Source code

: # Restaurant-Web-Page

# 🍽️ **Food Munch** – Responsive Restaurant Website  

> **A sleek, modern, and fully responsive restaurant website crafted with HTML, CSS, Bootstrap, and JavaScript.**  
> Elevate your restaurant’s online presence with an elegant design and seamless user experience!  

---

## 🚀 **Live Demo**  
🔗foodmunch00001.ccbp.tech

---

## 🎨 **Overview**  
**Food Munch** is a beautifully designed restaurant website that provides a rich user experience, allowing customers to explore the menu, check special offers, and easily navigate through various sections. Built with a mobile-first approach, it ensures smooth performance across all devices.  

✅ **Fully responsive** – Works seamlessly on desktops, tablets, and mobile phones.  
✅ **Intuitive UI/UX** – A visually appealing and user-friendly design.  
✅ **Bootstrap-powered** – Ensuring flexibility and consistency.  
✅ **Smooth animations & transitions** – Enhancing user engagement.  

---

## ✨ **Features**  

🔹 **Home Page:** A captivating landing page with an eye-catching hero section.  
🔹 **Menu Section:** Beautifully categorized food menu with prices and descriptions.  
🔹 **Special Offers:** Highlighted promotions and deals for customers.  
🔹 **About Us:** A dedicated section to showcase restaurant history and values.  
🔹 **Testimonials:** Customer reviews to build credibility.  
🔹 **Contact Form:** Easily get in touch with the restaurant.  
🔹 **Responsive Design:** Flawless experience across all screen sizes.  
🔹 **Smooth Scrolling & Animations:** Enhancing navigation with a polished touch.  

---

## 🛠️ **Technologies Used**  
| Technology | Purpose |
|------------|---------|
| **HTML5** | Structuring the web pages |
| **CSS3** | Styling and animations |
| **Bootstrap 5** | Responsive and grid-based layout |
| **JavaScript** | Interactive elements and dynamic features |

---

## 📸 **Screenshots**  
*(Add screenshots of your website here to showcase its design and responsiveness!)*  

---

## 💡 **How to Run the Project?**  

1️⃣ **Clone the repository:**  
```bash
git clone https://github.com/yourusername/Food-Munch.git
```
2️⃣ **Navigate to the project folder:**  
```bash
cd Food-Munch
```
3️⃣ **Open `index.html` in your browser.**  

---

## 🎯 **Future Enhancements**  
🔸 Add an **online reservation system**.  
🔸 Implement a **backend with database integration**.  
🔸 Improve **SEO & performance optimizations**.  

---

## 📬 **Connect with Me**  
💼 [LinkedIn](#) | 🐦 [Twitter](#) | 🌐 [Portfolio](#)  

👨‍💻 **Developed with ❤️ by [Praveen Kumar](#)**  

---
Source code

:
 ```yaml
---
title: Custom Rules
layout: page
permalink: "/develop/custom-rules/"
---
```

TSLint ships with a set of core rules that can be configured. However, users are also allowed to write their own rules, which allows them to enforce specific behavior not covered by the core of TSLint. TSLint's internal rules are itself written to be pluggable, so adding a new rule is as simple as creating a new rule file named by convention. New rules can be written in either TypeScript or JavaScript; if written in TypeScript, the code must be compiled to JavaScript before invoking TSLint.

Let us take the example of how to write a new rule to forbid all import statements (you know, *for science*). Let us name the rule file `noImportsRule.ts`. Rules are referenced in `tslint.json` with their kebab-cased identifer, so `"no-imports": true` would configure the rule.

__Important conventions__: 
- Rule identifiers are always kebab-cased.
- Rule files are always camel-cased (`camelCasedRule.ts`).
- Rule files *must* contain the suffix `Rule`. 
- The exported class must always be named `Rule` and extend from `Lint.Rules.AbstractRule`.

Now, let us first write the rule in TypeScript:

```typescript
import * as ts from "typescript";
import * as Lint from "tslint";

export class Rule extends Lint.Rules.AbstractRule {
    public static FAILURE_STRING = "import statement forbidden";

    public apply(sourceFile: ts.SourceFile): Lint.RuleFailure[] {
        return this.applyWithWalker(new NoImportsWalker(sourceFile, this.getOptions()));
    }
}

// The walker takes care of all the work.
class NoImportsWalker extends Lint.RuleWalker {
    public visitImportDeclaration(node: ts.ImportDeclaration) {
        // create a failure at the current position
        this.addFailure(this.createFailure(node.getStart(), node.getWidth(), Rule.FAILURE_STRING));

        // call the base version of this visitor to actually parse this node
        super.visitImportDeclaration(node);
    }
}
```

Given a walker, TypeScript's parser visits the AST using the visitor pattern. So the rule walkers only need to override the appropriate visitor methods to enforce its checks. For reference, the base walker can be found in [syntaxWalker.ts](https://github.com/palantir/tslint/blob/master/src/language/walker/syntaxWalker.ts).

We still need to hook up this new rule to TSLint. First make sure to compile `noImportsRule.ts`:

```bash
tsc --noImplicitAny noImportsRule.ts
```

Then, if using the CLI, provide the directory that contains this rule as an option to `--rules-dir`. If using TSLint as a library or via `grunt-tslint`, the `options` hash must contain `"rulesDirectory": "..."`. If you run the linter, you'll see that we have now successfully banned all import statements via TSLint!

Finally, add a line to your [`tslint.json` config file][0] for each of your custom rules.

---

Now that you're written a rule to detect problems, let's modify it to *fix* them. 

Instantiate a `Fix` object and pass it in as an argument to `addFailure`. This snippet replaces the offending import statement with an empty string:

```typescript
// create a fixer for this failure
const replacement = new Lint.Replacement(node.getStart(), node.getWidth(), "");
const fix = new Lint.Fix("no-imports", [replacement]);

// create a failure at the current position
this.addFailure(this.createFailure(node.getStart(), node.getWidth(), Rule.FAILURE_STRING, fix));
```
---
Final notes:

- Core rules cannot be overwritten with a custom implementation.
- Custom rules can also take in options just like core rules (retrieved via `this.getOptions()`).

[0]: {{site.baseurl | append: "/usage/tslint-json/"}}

----

The problem –
Everything from the line with "eye-catching hero section." through the line with "deals for customers." should be written out exactly as it appears above, end lines included, and nothing outside that range.

Output below –
🔹 **Home Page:** A captivating landing page with an eye-catching hero section.  
🔹 **Menu Section:** Beautifully categorized food menu with prices and descriptions.  
🔹 **Special Offers:** Highlighted promotions and deals for customers.  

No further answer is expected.